搬入の日にニャンコの絵のリクエストをいただいたので、描いて持って行かなくちゃです。歯医者さんに行くヒマないかも。。。なんてね。^^;
最後だと思うと感慨深いものがあります。
またのミラクルに期待して がんばります。

急なお話にびっくりしました。
終わりの始まり。
これも今までのように
新しい何かの始まりの為の終わりなのでしょう。
パナデリーアでの最後の個展。
またミラクルが待っているのかもしれませんね。shine

くまきろり 様
ありがとうございます。
トトロもホントにびっくりでしたが、実はwithBの二人には「なんとなく最後のような気がする。」と話していたもので、彼らが一番驚いたかも知れません。・・・またトトロ先生の予感があたった・・・ってね。
キチンと感謝して有終の美を飾って来ようと思います。
大きな意味ではミラクルが始まっているような。。。。
始めることより 終わることは難しいものですね。

個展の始まる前からいろんなことがあって・・
胸がいっぱいになりました。
「さよならは別れの言葉じゃなくて再び逢うための遠い約束」
良い個展になりますよう祈っています。

うさパン 様
ありがとうございます。
知らなかったので、春の米子展のお客様たちにたくさんの案内状を出してしまいました。オーナーを忙しくさせてしまいそう。、。
トトロからのお餞別ということで。。
精一杯最後まで 行ったり来たりしたいと思います。
また トトロ展がどこかであれば案内くださいとオーナーに言われました。こりゃ 続けていかなくちゃ。
若い道連れも出来た事だし。
誰にも明日はわからないものですね。

こんばんは。
パナデリーア、終わっちゃうんですね。。
2年前にひとりで行って、オーナーの谷山さん(ではないかもしれない)と、常連客の方と和やかに会話してて、またお会いしたいなぁと思ってたんですが。
さびしいですけどおっしゃるように「はじまりのための終わり」なんですよね。それって元気出ます。
30日に行かれたんですね、同じ日僕は神戸にいました。
すごくいい天気でしたねsun

うわーーーwithB!!!(笑)

林明子さんの原画展もうらやましいですー。大好き♡


そうですか。米子の個展は終わってしまうのですね。
でも、個展自体は終わらないですよね?
だって今年の胡桃インクも近々お届け予定。むふふ。
次の旅も楽しみです。

空の色も、月の明かりも美しい秋ですね。

チャーリー69 様
ありがとうございます。
きっと それは谷山さんです。
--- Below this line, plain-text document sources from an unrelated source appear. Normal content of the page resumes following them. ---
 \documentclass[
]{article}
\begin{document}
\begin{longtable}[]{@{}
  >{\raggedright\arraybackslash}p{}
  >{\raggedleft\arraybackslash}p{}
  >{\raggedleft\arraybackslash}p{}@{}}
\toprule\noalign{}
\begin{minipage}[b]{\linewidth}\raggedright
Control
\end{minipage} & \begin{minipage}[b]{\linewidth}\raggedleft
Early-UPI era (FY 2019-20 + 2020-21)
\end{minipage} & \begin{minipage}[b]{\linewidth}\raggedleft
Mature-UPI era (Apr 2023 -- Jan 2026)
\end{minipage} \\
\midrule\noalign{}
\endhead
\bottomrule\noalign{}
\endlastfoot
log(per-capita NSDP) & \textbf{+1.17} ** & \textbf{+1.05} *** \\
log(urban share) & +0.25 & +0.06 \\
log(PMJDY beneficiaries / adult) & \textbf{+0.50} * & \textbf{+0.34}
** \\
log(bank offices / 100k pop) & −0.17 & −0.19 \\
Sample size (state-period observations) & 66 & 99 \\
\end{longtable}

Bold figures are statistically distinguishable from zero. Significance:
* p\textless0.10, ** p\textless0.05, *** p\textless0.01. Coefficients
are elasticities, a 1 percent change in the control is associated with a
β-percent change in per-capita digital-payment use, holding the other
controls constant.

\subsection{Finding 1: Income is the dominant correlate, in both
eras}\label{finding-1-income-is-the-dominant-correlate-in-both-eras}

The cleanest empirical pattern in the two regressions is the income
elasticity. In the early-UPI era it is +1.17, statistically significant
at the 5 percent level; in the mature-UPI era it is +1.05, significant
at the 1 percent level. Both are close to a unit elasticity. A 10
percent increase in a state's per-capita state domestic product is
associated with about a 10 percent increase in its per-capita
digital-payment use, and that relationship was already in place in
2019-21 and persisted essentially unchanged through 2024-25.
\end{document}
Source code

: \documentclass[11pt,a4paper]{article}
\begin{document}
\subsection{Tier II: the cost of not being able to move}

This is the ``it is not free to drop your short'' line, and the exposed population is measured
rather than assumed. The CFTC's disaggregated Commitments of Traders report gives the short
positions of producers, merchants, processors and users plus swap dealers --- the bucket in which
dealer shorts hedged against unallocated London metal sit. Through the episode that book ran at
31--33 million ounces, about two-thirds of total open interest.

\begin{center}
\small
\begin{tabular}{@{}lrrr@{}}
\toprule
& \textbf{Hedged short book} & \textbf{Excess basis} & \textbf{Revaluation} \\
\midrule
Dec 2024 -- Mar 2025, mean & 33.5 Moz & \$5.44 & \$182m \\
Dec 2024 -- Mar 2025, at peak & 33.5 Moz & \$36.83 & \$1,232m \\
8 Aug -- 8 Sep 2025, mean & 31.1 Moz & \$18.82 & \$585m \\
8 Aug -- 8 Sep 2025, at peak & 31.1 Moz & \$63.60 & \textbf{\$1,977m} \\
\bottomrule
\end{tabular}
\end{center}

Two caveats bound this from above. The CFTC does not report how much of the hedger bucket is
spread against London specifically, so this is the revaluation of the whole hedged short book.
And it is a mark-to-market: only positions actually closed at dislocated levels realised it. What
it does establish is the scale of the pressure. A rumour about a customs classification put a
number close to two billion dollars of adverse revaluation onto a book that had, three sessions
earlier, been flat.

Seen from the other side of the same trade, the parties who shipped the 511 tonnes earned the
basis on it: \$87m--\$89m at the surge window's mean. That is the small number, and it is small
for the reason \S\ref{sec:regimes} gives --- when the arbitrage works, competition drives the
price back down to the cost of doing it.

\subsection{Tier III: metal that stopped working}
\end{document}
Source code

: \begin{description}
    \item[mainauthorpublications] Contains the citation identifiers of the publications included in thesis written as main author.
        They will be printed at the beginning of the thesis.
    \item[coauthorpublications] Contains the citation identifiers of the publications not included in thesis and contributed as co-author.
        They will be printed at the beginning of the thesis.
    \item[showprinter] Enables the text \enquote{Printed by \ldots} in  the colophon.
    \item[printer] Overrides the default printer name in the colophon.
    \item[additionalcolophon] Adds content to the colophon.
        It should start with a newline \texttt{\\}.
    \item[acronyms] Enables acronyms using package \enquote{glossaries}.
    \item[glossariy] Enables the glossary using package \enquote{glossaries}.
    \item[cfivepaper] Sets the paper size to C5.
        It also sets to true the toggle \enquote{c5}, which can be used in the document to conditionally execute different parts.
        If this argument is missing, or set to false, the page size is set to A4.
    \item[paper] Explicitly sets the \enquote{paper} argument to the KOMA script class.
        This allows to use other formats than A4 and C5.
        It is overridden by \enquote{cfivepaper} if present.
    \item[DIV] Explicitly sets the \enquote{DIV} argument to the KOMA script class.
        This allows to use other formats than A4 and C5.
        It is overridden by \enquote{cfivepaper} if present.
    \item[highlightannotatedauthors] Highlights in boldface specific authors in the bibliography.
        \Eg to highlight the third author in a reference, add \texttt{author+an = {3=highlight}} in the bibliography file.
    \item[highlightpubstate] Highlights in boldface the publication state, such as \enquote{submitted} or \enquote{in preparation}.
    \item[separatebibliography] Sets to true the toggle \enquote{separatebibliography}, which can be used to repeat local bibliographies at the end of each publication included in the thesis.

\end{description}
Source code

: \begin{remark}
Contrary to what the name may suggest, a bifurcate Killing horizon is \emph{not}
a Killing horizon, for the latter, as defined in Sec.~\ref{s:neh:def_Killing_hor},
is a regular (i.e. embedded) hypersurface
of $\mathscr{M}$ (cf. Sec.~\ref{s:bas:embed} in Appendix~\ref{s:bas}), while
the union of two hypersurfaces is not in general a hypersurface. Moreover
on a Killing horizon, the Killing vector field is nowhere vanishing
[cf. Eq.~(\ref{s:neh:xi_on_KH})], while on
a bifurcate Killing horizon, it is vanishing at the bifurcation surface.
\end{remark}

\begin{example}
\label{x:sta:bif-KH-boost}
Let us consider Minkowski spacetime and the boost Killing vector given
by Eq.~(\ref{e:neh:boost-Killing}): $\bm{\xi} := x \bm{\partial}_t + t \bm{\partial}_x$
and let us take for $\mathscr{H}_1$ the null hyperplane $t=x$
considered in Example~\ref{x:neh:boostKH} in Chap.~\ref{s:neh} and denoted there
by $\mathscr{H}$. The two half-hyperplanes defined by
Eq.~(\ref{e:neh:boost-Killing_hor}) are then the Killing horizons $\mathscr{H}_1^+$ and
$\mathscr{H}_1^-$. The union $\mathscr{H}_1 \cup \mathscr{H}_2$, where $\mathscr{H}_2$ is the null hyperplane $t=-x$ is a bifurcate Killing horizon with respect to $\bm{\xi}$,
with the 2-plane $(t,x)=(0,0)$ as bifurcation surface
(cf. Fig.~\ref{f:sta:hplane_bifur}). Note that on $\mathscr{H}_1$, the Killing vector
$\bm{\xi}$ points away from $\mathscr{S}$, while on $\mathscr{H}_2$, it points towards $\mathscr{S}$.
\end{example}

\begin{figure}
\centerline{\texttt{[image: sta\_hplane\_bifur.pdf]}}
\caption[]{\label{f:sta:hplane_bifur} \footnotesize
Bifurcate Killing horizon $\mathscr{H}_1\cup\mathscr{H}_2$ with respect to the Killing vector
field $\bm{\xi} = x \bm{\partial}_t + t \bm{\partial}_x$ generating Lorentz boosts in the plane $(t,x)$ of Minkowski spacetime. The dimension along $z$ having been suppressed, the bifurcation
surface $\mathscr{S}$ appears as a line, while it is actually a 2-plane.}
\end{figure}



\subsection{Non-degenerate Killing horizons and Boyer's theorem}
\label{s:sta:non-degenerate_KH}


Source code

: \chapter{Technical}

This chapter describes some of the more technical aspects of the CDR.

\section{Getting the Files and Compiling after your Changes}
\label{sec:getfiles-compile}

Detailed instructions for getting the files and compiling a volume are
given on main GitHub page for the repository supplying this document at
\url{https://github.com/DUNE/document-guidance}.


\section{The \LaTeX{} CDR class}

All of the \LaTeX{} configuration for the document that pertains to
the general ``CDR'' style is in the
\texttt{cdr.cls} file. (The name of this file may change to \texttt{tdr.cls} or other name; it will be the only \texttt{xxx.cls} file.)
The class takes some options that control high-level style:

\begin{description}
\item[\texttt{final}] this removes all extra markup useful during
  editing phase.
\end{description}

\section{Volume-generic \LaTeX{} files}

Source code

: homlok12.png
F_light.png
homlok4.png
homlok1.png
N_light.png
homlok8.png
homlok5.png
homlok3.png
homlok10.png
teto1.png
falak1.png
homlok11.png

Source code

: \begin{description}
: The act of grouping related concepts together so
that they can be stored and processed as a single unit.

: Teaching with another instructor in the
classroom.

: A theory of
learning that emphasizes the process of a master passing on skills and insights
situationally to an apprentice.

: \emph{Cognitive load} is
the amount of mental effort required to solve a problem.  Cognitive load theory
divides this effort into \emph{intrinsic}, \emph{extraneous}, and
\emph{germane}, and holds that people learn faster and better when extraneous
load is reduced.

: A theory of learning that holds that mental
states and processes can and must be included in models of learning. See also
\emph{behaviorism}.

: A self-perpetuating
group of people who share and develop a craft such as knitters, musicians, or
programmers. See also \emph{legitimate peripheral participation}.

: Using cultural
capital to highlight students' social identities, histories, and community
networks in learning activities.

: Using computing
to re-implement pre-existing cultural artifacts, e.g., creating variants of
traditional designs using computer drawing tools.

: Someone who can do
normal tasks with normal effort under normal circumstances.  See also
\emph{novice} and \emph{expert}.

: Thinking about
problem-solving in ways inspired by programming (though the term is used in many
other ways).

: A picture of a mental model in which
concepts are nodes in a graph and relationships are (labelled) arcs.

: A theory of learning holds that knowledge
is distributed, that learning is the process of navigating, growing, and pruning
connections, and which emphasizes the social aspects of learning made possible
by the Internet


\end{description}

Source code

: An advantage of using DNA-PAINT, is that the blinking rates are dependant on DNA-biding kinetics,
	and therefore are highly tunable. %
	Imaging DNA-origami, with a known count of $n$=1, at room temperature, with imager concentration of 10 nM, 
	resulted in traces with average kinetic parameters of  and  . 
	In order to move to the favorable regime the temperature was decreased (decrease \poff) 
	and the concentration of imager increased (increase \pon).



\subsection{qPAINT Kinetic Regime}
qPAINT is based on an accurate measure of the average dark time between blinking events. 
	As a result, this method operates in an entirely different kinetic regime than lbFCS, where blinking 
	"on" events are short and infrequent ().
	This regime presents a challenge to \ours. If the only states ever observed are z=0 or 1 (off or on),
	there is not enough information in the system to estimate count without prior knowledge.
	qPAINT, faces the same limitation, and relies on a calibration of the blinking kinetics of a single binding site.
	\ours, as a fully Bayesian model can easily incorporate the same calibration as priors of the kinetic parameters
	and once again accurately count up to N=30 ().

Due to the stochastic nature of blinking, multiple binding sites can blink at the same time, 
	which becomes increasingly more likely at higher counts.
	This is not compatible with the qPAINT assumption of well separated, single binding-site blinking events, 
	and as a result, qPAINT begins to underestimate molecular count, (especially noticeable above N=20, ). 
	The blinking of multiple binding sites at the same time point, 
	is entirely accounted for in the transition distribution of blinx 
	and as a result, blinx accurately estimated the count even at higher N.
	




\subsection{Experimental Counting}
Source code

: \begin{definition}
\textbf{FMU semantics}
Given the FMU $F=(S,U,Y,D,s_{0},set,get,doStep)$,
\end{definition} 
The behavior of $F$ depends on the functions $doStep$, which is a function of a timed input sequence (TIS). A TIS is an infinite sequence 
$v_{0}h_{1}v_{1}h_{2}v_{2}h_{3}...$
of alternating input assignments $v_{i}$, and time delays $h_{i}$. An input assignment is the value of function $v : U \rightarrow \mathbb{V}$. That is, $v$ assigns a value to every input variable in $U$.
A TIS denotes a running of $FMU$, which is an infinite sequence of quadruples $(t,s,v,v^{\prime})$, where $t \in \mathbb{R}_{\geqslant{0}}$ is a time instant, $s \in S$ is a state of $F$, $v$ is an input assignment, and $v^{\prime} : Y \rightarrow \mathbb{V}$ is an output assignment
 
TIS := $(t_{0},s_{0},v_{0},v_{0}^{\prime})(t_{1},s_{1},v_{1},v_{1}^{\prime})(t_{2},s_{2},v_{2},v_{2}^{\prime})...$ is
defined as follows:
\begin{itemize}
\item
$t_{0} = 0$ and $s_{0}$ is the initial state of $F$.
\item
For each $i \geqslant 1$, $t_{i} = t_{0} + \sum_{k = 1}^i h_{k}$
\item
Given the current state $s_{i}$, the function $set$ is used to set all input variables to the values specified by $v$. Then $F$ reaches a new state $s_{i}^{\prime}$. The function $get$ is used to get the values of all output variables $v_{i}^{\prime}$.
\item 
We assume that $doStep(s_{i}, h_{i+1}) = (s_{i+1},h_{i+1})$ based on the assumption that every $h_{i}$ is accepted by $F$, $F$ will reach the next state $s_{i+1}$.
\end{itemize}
とてもいい雰囲気で空気を和ませる方だから。。。。カフェは今年丸10年。トトロは9回目の個展です。
 考えたら、毎日今日が終わり 明日がはじまり その繰り返し。
 きっとまたどこかで 何かが始まるのでしょう。
 新しい始まりのために終わる気がします。
よろしければ いつかの土曜日にでもお出かけ下さい。

くまたろう 様
ありがとうございます。
(*^m^) いいでしょ。withB。。
林 明子さん、私も超好きです。

で クルミインクありがたいです。いつもかたじけない。
 o(_ _)oペコッ
また2月から4月に渡る ロング個展と春のいつもの個展もする予定です。

くまたろうブランドのインクで たくさんアートさせていただきます。
冷え込んで来ましたが 美味しい空気を吸ってお元気で。